Friday, May 25, 2018

No, Your Insurer Doesn't Care if You Have High Claims. In Fact, They Like It That Way

And PPACA Cemented That Perverse Motive 


Under the Medical Loss Ratio (MLR) price control mechanism in the Patient Protection and Affordable Care Act (PPACA), health insurers in the large group market are required to spend at least 85 percent of premium revenue (80 percent for small groups and individuals) on reimbursements for clinical services and claim activity.  If they do not meet that standard on a state-by-state basis, the insurer must pay a rebate back to policyholders.  Stated alternatively, insurers are only allowed to charge 15 percent more than the actual claims of a group.

This well intentioned attempt to rein-in the exorbitant premium escalation of the last twenty years has not worked.  In fact, it's done more harm than good.  It is yet another example of how no good deed goes unpunished.  Giant government programs seeking to regulate massive businesses (or be complicit with them, frankly it doesn't matter either way) always result in economic perversions distorting the market and harming consumers.  As a result of the PPACA MLR mandate, carriers have strategically reduced spending on fraud detection, research and development, customer service training and improved systems.  Large group insurers now have 15 percent to pay their rent, keep the lights on, and pay brokers and personnel.  There is very little economic incentive to do anything more.

Kudos to the folks over at ProPublica for breaking down exactly how this hurts the insured:
Turns out, insurers don’t have to decrease spending to make money. They just have to accurately predict how much the people they insure will cost. That way they can set premiums to cover those costs — adding about 20 percent to for their administration and profit. If they’re right, they make money. If they’re wrong, they lose money. But, they aren’t too worried if they guess wrong. They can usually cover losses by raising rates the following year. 
Frank suspects he got dinged for costing Aetna too much with his surgery. The company raised the rates on his small group policy — the plan just includes him and his partner — by 18.75 percent the following year. 
The Affordable Care Act kept profit margins in check by requiring companies to use at least 80 percent of the premiums for medical care. That’s good in theory but it actually contributes to rising health care costs. If the insurance company has accurately built high costs into the premium, it can make more money. 
Here’s how: Let’s say administrative expenses eat up about 17 percent of each premium dollar and around 3 percent is profit. Making a 3 percent profit is better if the company spends more. 
It’s like if a mom told her son he could have 3 percent of a bowl of ice cream. A clever child would say, “Make it a bigger bowl.” 
Wonks call this a “perverse incentive.” 
“These insurers and providers have a symbiotic relationship,” said Wendell Potter, who left a career as a public relations executive in the insurance industry to become an author and patient advocate. “There’s not a great deal of incentive on the part of any players to bring the costs down.”
The full story is absolutely worth your time to read, here.

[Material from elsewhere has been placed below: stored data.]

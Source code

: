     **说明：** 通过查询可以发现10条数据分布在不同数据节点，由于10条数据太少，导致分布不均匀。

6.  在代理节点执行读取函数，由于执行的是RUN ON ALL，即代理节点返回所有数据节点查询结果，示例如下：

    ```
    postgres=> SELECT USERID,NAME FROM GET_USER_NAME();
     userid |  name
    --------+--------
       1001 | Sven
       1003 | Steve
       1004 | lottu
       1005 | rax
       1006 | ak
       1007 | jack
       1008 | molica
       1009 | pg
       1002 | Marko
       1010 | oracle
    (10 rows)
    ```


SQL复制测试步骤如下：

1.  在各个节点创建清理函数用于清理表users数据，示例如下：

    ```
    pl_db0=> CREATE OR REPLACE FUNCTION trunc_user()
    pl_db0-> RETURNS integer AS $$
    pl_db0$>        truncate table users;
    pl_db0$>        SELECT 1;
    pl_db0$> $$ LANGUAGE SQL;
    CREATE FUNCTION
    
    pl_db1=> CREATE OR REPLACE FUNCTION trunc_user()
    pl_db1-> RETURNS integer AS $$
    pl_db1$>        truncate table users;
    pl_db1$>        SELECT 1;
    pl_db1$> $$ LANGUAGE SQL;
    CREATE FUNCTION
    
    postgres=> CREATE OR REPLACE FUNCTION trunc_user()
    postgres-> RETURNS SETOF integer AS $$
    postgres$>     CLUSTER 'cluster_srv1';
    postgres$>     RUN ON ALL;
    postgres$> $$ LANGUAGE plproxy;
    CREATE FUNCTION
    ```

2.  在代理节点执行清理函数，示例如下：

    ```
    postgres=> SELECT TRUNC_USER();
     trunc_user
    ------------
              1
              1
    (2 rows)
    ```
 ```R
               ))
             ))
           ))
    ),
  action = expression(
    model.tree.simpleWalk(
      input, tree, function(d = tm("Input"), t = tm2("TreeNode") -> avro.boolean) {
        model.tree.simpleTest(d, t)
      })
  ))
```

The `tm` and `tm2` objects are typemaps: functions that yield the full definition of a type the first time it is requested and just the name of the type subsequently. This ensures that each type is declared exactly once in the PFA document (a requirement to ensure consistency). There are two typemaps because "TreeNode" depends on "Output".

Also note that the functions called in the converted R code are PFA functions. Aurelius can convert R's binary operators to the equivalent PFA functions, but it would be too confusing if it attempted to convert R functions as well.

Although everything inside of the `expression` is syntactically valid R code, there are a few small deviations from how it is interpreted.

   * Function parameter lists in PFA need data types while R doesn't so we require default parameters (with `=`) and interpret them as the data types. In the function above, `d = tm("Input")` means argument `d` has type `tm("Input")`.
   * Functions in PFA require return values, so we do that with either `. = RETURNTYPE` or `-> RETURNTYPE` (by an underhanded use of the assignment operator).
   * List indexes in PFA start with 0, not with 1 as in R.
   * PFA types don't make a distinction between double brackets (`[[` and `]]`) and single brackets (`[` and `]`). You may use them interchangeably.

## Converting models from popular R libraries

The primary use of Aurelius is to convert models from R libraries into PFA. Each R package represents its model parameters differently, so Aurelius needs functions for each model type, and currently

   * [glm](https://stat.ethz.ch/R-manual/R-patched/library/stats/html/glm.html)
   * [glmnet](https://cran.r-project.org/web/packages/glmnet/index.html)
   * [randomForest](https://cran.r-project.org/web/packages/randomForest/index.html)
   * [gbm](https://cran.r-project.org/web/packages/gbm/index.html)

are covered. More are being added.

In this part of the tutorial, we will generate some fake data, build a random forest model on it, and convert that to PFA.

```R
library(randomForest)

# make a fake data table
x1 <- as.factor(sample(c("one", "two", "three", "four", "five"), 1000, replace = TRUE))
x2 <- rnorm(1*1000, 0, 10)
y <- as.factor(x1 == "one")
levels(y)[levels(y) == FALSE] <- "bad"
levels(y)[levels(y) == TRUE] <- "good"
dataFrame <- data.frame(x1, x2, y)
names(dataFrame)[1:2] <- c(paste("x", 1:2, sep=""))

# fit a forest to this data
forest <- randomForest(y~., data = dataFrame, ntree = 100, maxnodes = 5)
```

The MLR provision is also why no broker should be seeking to sell new business with an unscrupulous "we'll cut out commission and work for a fee" pitch.  That approach may work in the first year if you make the arrangement with the carrier and client after an initial renewal was already released.  However, the client will ultimately end up paying twice for that broker: once when the insurer re-underwrites the group with a 15 percent margin on top of claims and again when the employer has to pay its "fee" to the broker.

As we first wrote about over three years ago in Beware of Brokers Offering to Cut Commissions or Work for a Fee Under Health Reform, until the MLR rules are overturned or amended, brokers should not be working on fee agreements in the age of PPACA.  To do so simply results in client overcharges.  And any broker assurance that they can and will ensure such underwriting doesn't occur belies that they don't understand just how powerful, convoluted and nefarious the oligopoly's profit motive can be.  If they can hide the ball they will.  And they will do so with a tremendous level of complex minutia.  Employers are going to pay 15 percent more than claims in the underwriting process.  That 15 percent includes broker commission: so don't fall for the allure of "cutting out the commission" and paying the broker a fee.  To do so will ultimately result in double compensation as insured pays a fee to the broker and commission to the carrier.